[Stored data]
•••
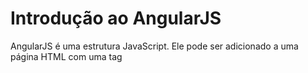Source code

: # Introdução ao AngularJS

AngularJS é uma estrutura JavaScript. Ele pode ser adicionado a uma página HTML com uma tag <script>.

AngularJS estende atributos HTML com Diretivas e vincula dados a HTML com Expressões.

AngularJS é um framework JavaScript
AngularJS é um framework JavaScript escrito em JavaScript.

O AngularJS é distribuído como um arquivo JavaScript e pode ser adicionado a uma página da Web com uma tag de script:
  
  ```
  <script src="https://ajax.googleapis.com/ajax/libs/angularjs/1.6.9/angular.min.js"></script>
  ```
  
### AngularJS estende HTML
  
AngularJS estende HTML com diretivas ng.

A diretiva **ng-app** define um aplicativo AngularJS.

A diretiva **ng-model** vincula o valor dos controles HTML (input, select, textarea) aos dados do aplicativo.

A diretiva **ng-bind** vincula os dados do aplicativo à visualização HTML.
  
### Exemplo AngularJS
  
  ```
  <!DOCTYPE html>
<html>
<script src="https://ajax.googleapis.com/ajax/libs/angularjs/1.6.9/angular.min.js"></script>
<body>

<div ng-app="">
  <p>Name: <input type="text" ng-model="name"></p>
  <p ng-bind="name"></p>
</div>

</body>
</html>
  ```
  
### Exemplo explicado:

O AngularJS é iniciado automaticamente quando a página da Web é carregada.

A diretiva **ng-app** diz ao AngularJS que o elemento <div> é o "proprietário" de um aplicativo AngularJS.

A diretiva **ng-model** vincula o valor do campo de entrada ao nome da variável do aplicativo.

A diretiva **ng-bind** vincula o conteúdo do elemento <p> ao nome da variável do aplicativo.
  
### Diretivas AngularJS
  
Como você já viu, as diretivas AngularJS são atributos HTML com um prefixo ng.

A diretiva ng-init inicializa as variáveis do aplicativo AngularJS.
  
```
<div ng-app="" ng-init="firstName='John'">

<p>The name is <span ng-bind="firstName"></span></p>

</div>
```

Alternativamente com HTML válido:
  
```
<div data-ng-app="" data-ng-init="firstName='John'">

<p>The name is <span data-ng-bind="firstName"></span></p>

</div>
```
  
Você pode usar data-ng-, em vez de ng-, se quiser tornar sua página HTML válida.

Você aprenderá muito mais sobre diretivas posteriormente neste tutorial.

### Expressões AngularJS
  
As expressões AngularJS são escritas entre chaves duplas: ```{{ expressão }}```.

O AngularJS "exibirá" os dados exatamente onde a expressão está escrita:
  
  ```
  <!DOCTYPE html>
<html>
<script src="https://ajax.googleapis.com/ajax/libs/angularjs/1.6.9/angular.min.js"></script>
<body>

<div ng-app="">
  <p>My first expression: {{ 5 + 5 }}</p>
</div>

</body>
</html>
  ```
•••
● DIRECTIONS:
Whenever the word "firstName" shows up in a line of the entries, list that line.

● ANSWER SECTION:
<div ng-app="" ng-init="firstName='John'">
<p>The name is <span ng-bind="firstName"></span></p>
<div data-ng-app="" data-ng-init="firstName='John'">
<p>The name is <span data-ng-bind="firstName"></span></p>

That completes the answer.